**YOUR TASK:**
All lines from the one bearing "The MLflow and" through the end of the data below must be printed exactly as they stand, with pictures removed.
[DATA SUPPLIED — start]
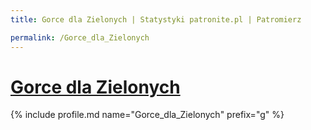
 ```yaml
---
title: Gorce dla Zielonych | Statystyki patronite.pl | Patromierz

permalink: /Gorce_dla_Zielonych
---
```


# [Gorce dla Zielonych](https://patronite.pl/Gorce_dla_Zielonych)

{% include profile.md name="Gorce_dla_Zielonych" prefix="g" %}
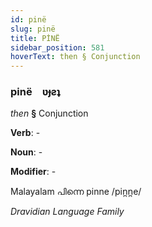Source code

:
 ```yaml
---
id: pinë
slug: pinë
title: PİNË
sidebar_position: 581
hoverText: then § Conjunction
---
```


### pinë&emsp;<span kind="abugida">ʋɟƨʇ</span>

*then* **§** Conjunction

**Verb**: -

**Noun**: -

**Modifier**: -

Malayalam പിന്നെ pinne /pin̪n̪e/

*Dravidian Language Family*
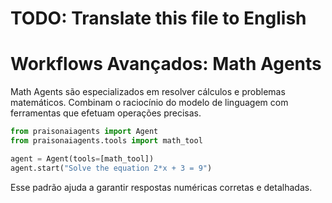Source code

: # TODO: Translate this file to English

# Workflows Avançados: Math Agents

Math Agents são especializados em resolver cálculos e problemas matemáticos. Combinam o raciocínio do modelo de linguagem com ferramentas que efetuam operações precisas.

```python
from praisonaiagents import Agent
from praisonaiagents.tools import math_tool

agent = Agent(tools=[math_tool])
agent.start("Solve the equation 2*x + 3 = 9")
```

Esse padrão ajuda a garantir respostas numéricas corretas e detalhadas.

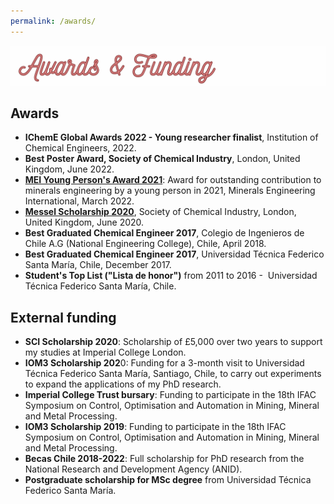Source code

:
 ```yaml
---
permalink: /awards/
---
```


![](/_pages/2.png)


## Awards

- **IChemE Global Awards 2022 - Young researcher finalist**, Institution of Chemical Engineers, 2022. 
- **Best Poster Award, Society of Chemical Industry**, London, United Kingdom, June 2022.
- [**MEI Young Person's Award 2021**](https://min-eng.blogspot.com/2022/03/mei-young-persons-award-2021-to-paulina.html): Award for outstanding contribution to minerals engineering by a young person in 2021, Minerals Engineering International, March 2022.
- [**Messel Scholarship 2020**](https://www.soci.org/en/news/awards/scholars/2020-paulina-quintanilla), Society of Chemical Industry, London, United Kingdom, June 2020.
- **Best Graduated Chemical Engineer 2017**, Colegio de Ingenieros de Chile A.G (National Engineering College), Chile, April 2018.
- **Best Graduated Chemical Engineer 2017**, Universidad Técnica Federico Santa María, Chile, December 2017. 
- **Student's Top List ("Lista de honor")** from 2011 to 2016 -  Universidad Técnica Federico Santa María, Chile.

## External funding
- **SCI Scholarship 2020**: Scholarship of £5,000 over two years to support my studies at Imperial College London. 
- **IOM3 Scholarship 202**0: Funding for a 3-month visit to Universidad Técnica Federico Santa María, Santiago, Chile, to carry out experiments to expand the applications of my PhD research.
- **Imperial College Trust bursary**: Funding to participate in the 18th IFAC Symposium on Control, Optimisation and Automation in Mining, Mineral and Metal Processing.
- **IOM3 Scholarship 2019**: Funding to participate in the 18th IFAC Symposium on Control, Optimisation and Automation in Mining, Mineral and Metal Processing.
- **Becas Chile 2018-2022**: Full scholarship for PhD research from the National Research and Development Agency (ANID). 
- **Postgraduate scholarship for MSc degree** from Universidad Técnica Federico Santa María.
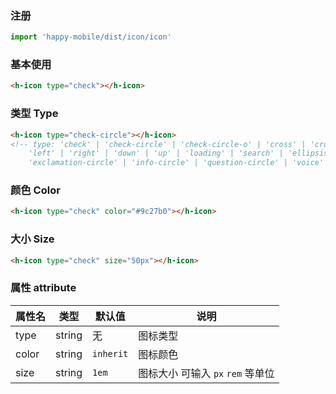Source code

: ### 注册
```javascript
import 'happy-mobile/dist/icon/icon'
```
### 基本使用
```html
<h-icon type="check"></h-icon>
```

### 类型 Type
```html
<h-icon type="check-circle"></h-icon>
<!-- type: 'check' | 'check-circle' | 'check-circle-o' | 'cross' | 'cross-circle' | 'cross-circle-o' |
    'left' | 'right' | 'down' | 'up' | 'loading' | 'search' | 'ellipsis' | 'ellipsis-circle' | 
    'exclamation-circle' | 'info-circle' | 'question-circle' | 'voice' | 'plus' | 'minus'; -->
```

### 颜色 Color
```html
<h-icon type="check" color="#9c27b0"></h-icon>
```

### 大小 Size
```html
<h-icon type="check" size="50px"></h-icon>
```

### 属性 attribute
属性名 | 类型 | 默认值 | 说明
----|-----|------|------
type | string | 无 | 图标类型
color | string | `inherit` | 图标颜色
size | string | `1em` | 图标大小 可输入 `px` `rem` 等单位
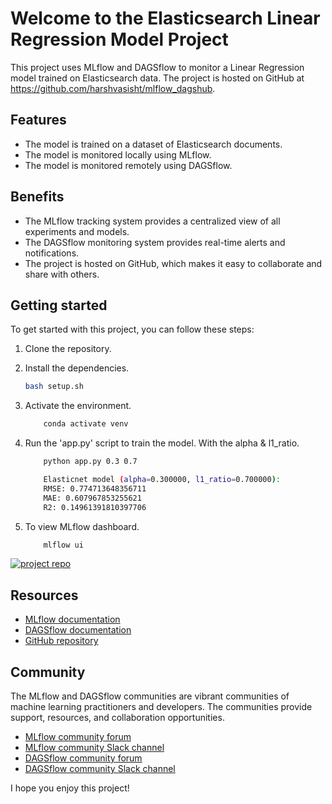 # Welcome to the Elasticsearch Linear Regression Model Project

This project uses MLflow and DAGSflow to monitor a Linear Regression model trained on Elasticsearch data. The project is hosted on GitHub at https://github.com/harshvasisht/mlflow_dagshub.

## Features

* The model is trained on a dataset of Elasticsearch documents.
* The model is monitored locally using MLflow.
* The model is monitored remotely using DAGSflow.

## Benefits

* The MLflow tracking system provides a centralized view of all experiments and models.
* The DAGSflow monitoring system provides real-time alerts and notifications.
* The project is hosted on GitHub, which makes it easy to collaborate and share with others.

## Getting started

To get started with this project, you can follow these steps:

1. Clone the repository.
2. Install the dependencies.

    ```bash
    bash setup.sh
    ```

3. Activate the environment.

    ```bash
        conda activate venv
    ```

4. Run the 'app.py' script to train the model. With the alpha & l1_ratio.

    ```bash
        python app.py 0.3 0.7
    ```

    ```bash
        Elasticnet model (alpha=0.300000, l1_ratio=0.700000):
        RMSE: 0.774713648356711
        MAE: 0.607967853255621 
        R2: 0.14961391810397706
    ```

5. To view MLflow dashboard.

    ```bash
        mlflow ui
    ```

[![project repo](https://github.com/HarshVasisht/MLflow_Dagshub/blob/main/img/ElasticSearch_LR.png?raw=true)](https://github.com/HarshVasisht/MLflow_Dagshub/blob/main/img/ElasticSearch_LR.png?raw=true)

## Resources

* [MLflow documentation](https://mlflow.org/docs/latest/)
* [DAGSflow documentation](https://dagsflow.readthedocs.io/en/latest/)
* [GitHub repository](https://github.com/harshvasisht/mlflow_dagshub)

## Community

The MLflow and DAGSflow communities are vibrant communities of machine learning practitioners and developers. The communities provide support, resources, and collaboration opportunities.

* [MLflow community forum](https://discuss.mlflow.org/)
* [MLflow community Slack channel](https://mlflow.slack.com/)
* [DAGSflow community forum](https://dagsflow.discourse.group/)
* [DAGSflow community Slack channel](https://dagsflow.slack.com/)

I hope you enjoy this project!
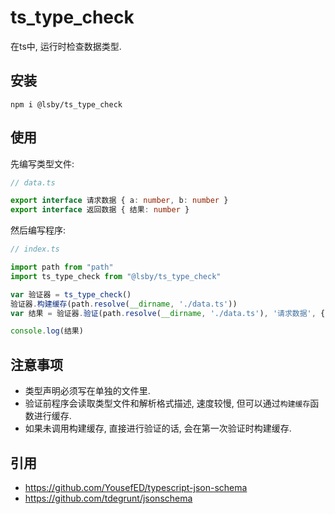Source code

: # ts_type_check

在ts中, 运行时检查数据类型.

## 安装

```shell
npm i @lsby/ts_type_check
```

## 使用

先编写类型文件:

```typescript
// data.ts

export interface 请求数据 { a: number, b: number }
export interface 返回数据 { 结果: number }
```

然后编写程序:

```typescript
// index.ts

import path from "path"
import ts_type_check from "@lsby/ts_type_check"

var 验证器 = ts_type_check()
验证器.构建缓存(path.resolve(__dirname, './data.ts'))
var 结果 = 验证器.验证(path.resolve(__dirname, './data.ts'), '请求数据', { a: 1, b: 1 })

console.log(结果)
```

## 注意事项

- 类型声明必须写在单独的文件里.
- 验证前程序会读取类型文件和解析格式描述, 速度较慢, 但可以通过`构建缓存`函数进行缓存.
- 如果未调用构建缓存, 直接进行验证的话, 会在第一次验证时构建缓存.

## 引用

- https://github.com/YousefED/typescript-json-schema
- https://github.com/tdegrunt/jsonschema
[DATA SUPPLIED — finish]
**WORKED SOLUTION:**
The MLflow and DAGSflow communities are vibrant communities of machine learning practitioners and developers. The communities provide support, resources, and collaboration opportunities.

* [MLflow community forum](https://discuss.mlflow.org/)
* [MLflow community Slack channel](https://mlflow.slack.com/)
* [DAGSflow community forum](https://dagsflow.discourse.group/)
* [DAGSflow community Slack channel](https://dagsflow.slack.com/)

I hope you enjoy this project!
Source code

: # ts_type_check

在ts中, 运行时检查数据类型.

## 安装

```shell
npm i @lsby/ts_type_check
```

## 使用

先编写类型文件:

```typescript
// data.ts

export interface 请求数据 { a: number, b: number }
export interface 返回数据 { 结果: number }
```

然后编写程序:

```typescript
// index.ts

import path from "path"
import ts_type_check from "@lsby/ts_type_check"

var 验证器 = ts_type_check()
验证器.构建缓存(path.resolve(__dirname, './data.ts'))
var 结果 = 验证器.验证(path.resolve(__dirname, './data.ts'), '请求数据', { a: 1, b: 1 })

console.log(结果)
```

## 注意事项

- 类型声明必须写在单独的文件里.
- 验证前程序会读取类型文件和解析格式描述, 速度较慢, 但可以通过`构建缓存`函数进行缓存.
- 如果未调用构建缓存, 直接进行验证的话, 会在第一次验证时构建缓存.

## 引用

- https://github.com/YousefED/typescript-json-schema
- https://github.com/tdegrunt/jsonschema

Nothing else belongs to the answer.